• [Aim of the task]
The answer must consist of each line of the records below that contains the string "final".

======== Data in this exercise ========

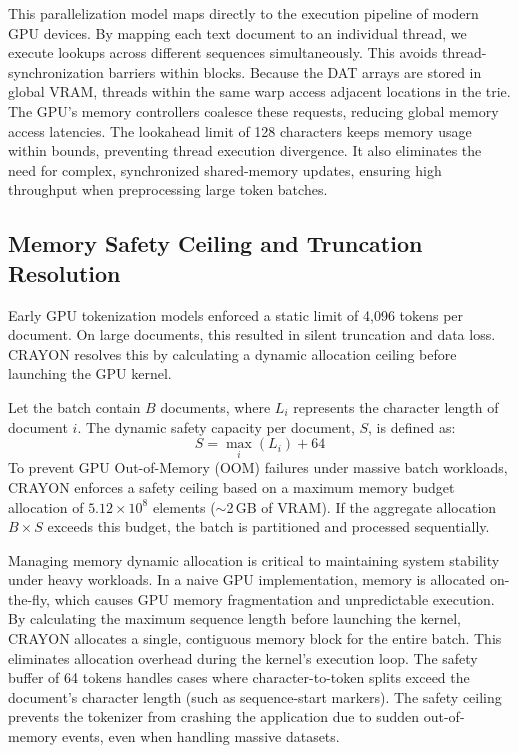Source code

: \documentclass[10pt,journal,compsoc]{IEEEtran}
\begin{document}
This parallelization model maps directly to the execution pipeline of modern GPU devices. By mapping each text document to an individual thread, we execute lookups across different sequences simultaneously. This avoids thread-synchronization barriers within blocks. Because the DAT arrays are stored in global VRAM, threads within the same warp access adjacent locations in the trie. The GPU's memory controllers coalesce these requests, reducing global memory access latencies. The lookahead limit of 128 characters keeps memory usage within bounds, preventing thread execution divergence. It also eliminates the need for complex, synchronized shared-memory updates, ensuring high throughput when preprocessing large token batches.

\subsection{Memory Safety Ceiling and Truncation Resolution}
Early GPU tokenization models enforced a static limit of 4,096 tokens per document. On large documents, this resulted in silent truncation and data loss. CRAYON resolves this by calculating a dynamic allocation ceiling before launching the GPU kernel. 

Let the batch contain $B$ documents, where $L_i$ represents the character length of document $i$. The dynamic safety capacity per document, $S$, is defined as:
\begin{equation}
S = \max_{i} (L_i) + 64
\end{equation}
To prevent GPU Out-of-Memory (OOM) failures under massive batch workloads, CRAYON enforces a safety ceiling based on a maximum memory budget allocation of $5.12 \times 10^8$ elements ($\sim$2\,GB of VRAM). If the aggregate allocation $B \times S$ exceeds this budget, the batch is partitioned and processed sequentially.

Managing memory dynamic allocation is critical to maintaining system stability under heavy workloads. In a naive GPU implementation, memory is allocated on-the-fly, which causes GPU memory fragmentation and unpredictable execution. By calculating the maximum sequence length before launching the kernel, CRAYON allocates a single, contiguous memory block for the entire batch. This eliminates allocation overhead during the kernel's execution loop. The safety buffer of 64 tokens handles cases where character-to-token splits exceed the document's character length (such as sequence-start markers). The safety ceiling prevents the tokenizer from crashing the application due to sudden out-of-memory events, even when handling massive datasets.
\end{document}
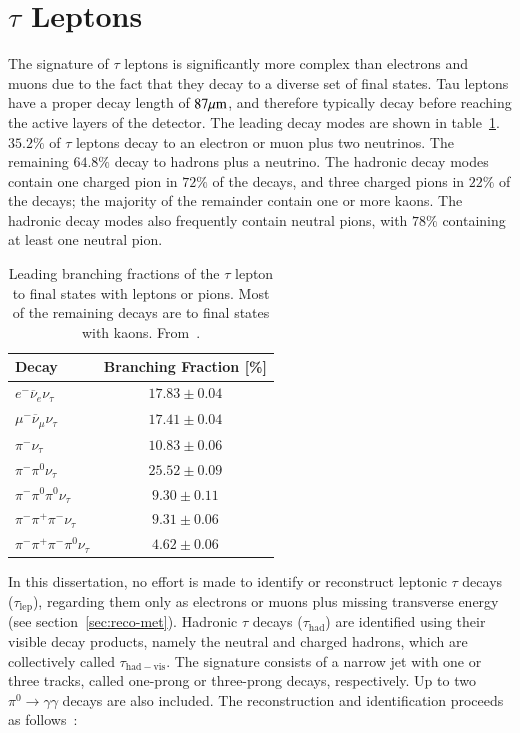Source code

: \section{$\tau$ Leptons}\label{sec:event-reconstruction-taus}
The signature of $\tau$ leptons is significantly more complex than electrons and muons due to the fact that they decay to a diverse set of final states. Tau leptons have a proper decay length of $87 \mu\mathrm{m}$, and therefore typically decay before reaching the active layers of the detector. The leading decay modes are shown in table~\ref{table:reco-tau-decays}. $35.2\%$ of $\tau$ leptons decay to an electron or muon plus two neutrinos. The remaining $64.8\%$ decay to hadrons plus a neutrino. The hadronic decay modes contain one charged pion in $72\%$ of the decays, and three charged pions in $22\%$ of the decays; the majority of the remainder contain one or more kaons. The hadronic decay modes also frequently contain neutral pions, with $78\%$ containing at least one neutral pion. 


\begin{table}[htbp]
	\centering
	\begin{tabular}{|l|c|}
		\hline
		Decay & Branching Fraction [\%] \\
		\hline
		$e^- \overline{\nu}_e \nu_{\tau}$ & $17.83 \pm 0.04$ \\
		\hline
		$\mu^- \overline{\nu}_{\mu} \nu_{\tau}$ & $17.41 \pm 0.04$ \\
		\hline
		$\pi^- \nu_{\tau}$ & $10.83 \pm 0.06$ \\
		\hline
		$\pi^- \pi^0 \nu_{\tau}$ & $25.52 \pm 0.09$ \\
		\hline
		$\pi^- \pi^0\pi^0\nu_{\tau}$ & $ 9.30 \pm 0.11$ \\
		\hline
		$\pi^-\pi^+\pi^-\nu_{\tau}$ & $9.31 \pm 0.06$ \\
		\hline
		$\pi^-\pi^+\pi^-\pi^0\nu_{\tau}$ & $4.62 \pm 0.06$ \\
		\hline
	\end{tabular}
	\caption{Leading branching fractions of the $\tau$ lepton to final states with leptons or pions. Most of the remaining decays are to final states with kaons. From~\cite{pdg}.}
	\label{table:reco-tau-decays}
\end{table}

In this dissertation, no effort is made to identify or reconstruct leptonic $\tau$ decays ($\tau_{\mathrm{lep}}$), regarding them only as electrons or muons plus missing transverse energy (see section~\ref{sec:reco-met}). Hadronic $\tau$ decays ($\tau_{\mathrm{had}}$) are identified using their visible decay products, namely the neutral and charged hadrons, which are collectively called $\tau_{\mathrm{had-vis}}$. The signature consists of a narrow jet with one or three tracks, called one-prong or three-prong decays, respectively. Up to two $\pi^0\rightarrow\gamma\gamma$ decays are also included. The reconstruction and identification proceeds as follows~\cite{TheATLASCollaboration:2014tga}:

========

• [Solution to this problem]
The signature of $\tau$ leptons is significantly more complex than electrons and muons due to the fact that they decay to a diverse set of final states. Tau leptons have a proper decay length of $87 \mu\mathrm{m}$, and therefore typically decay before reaching the active layers of the detector. The leading decay modes are shown in table~\ref{table:reco-tau-decays}. $35.2\%$ of $\tau$ leptons decay to an electron or muon plus two neutrinos. The remaining $64.8\%$ decay to hadrons plus a neutrino. The hadronic decay modes contain one charged pion in $72\%$ of the decays, and three charged pions in $22\%$ of the decays; the majority of the remainder contain one or more kaons. The hadronic decay modes also frequently contain neutral pions, with $78\%$ containing at least one neutral pion. 
	\caption{Leading branching fractions of the $\tau$ lepton to final states with leptons or pions. Most of the remaining decays are to final states with kaons. From~\cite{pdg}.}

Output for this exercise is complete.